2nd『DAVI』のリリースからかなり間が空いてしまったが(EP『VIPER'S PATH』の発表すら'05年だ)、スラッシュ・メタルや北欧メロデスを彷彿とさせるスピーディでブルータルなリズムの上で、金属的色艶と硬質感を湛えたNOVの歌声と、エモーショナルに咽び泣く屍忌蛇のGとが渦を巻く、唯一無二のVOLCANO流HMサウンドは不変。流石にデビュー作『VIOLENT』程のインパクトはないものの、妙に窮屈に感じられた『DAVI』よりはずっとキャッチーで、肩の力が抜けた聴き易い仕上がり。
ピアノによる流麗なイントロから爆発的な疾走へと転じるOPナンバー①や、その勢いをバイオレントに受け継ぐ②、アコギを有用しドラマティックな緩急が演出された⑥、メロパワ風味漂う⑨、悶絶モノのGソロと共に疾走するラスト・ナンバー⑩等は、多くのファンが聴きながら握り拳固める姿が目に浮かぶようなカッコ良さ。
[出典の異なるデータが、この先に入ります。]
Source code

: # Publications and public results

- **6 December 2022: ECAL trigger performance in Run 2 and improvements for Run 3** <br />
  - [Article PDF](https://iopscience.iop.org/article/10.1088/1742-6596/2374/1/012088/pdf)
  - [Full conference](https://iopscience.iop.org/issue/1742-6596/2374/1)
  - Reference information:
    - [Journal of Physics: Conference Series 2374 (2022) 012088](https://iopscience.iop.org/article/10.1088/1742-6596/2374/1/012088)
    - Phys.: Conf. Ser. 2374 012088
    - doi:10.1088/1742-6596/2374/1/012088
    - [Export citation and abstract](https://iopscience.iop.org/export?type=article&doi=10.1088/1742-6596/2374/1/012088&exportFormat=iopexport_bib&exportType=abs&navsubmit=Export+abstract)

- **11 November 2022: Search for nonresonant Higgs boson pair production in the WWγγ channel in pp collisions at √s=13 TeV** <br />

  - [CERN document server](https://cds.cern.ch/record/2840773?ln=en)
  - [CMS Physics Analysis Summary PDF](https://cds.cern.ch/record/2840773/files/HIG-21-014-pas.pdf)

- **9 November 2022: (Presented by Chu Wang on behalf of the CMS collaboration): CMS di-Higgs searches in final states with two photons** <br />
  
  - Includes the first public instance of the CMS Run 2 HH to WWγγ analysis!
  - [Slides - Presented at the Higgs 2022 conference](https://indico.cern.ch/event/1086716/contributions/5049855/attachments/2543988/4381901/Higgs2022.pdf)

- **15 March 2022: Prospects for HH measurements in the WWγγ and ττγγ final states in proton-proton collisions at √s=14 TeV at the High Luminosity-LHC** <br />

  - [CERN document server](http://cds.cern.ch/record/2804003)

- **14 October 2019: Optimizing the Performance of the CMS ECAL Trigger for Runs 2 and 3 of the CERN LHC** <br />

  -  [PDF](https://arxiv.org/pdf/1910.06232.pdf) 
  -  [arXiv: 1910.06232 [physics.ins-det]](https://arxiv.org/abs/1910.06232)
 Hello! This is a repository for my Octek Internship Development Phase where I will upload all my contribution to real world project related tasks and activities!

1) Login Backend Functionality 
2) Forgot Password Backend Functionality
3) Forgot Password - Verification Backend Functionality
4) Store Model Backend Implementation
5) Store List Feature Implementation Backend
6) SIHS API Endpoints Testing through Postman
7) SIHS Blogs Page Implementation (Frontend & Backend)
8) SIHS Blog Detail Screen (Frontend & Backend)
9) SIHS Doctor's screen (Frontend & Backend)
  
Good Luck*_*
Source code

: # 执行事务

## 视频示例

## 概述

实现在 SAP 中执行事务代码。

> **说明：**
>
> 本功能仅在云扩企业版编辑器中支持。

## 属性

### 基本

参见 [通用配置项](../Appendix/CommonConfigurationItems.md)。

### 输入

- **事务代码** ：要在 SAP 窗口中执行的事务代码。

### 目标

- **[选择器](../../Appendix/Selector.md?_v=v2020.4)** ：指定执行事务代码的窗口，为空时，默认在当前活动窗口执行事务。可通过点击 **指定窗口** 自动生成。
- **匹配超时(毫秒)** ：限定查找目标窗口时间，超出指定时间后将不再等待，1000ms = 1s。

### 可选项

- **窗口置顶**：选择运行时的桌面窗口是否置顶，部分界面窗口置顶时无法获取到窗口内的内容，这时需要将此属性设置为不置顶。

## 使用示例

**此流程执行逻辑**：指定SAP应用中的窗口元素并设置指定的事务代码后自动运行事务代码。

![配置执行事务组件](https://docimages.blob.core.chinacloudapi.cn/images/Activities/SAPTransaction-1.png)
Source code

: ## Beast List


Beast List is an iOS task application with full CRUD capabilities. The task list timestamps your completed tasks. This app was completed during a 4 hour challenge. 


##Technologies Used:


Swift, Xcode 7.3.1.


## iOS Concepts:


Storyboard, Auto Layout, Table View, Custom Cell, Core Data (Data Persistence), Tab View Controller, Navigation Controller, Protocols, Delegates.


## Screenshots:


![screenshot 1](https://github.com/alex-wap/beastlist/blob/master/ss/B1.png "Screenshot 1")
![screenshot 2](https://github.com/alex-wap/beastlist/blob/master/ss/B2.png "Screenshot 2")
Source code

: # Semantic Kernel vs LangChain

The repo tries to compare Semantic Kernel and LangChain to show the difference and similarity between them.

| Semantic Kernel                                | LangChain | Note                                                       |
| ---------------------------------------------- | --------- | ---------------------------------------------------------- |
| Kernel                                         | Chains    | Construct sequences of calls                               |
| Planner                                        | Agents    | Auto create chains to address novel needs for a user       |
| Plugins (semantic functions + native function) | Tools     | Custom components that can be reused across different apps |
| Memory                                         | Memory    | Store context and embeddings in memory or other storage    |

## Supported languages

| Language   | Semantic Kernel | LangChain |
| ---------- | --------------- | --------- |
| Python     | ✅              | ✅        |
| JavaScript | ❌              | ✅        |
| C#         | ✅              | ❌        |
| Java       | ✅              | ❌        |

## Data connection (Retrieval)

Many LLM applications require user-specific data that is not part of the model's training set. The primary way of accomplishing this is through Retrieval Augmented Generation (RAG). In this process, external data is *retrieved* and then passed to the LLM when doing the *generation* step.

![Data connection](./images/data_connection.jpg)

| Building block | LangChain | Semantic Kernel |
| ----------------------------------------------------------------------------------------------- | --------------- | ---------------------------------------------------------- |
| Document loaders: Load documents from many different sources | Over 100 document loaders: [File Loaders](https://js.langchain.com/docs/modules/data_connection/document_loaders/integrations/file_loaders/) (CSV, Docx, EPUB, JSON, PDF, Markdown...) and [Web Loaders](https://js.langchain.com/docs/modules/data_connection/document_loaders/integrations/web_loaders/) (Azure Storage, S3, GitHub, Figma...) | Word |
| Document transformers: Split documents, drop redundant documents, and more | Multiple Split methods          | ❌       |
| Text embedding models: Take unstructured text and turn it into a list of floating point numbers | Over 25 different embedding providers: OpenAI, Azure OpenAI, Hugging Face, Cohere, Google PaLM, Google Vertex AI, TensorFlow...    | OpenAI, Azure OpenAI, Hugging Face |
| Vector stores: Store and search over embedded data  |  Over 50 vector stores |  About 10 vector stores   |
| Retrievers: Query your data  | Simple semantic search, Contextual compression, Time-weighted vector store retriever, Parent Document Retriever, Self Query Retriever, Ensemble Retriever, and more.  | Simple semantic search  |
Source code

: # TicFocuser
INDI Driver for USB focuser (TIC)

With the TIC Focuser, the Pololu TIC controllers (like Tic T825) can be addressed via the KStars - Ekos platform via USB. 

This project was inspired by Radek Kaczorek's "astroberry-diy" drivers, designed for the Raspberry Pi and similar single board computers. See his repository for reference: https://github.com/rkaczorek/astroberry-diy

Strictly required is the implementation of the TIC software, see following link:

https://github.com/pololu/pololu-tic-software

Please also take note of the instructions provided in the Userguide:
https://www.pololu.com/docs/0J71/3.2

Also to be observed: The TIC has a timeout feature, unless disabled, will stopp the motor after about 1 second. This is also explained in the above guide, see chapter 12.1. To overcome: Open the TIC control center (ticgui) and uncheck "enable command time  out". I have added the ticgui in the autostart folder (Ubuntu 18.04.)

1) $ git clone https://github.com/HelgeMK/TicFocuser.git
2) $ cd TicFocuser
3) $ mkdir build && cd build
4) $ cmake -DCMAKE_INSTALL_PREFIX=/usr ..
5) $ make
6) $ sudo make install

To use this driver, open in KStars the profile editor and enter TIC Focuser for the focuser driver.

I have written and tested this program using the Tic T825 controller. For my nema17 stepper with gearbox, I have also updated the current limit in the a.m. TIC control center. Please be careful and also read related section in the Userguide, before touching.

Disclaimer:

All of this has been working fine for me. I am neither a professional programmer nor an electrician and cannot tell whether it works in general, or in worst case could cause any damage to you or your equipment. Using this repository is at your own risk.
屍忌蛇が作り出す泣きメロは時に歌謡曲的なベタさを発散するため、この辺は好き嫌いが分かれるところかもしれないが、個人的にはストロングな楽曲とドメスティックなクサメロのギャップもこのバンドの魅力の一つと捉えているので無問題。濃厚な哀愁を漂わせつつ劇的に展開していく⑤なんてアルバムのハイライトに推したいぐらいの名曲ですよ。
そんなわけで、ファンの期待に見事に応えた1枚だと思う。ただ、サウンド・プロダクションはこれで良かったの?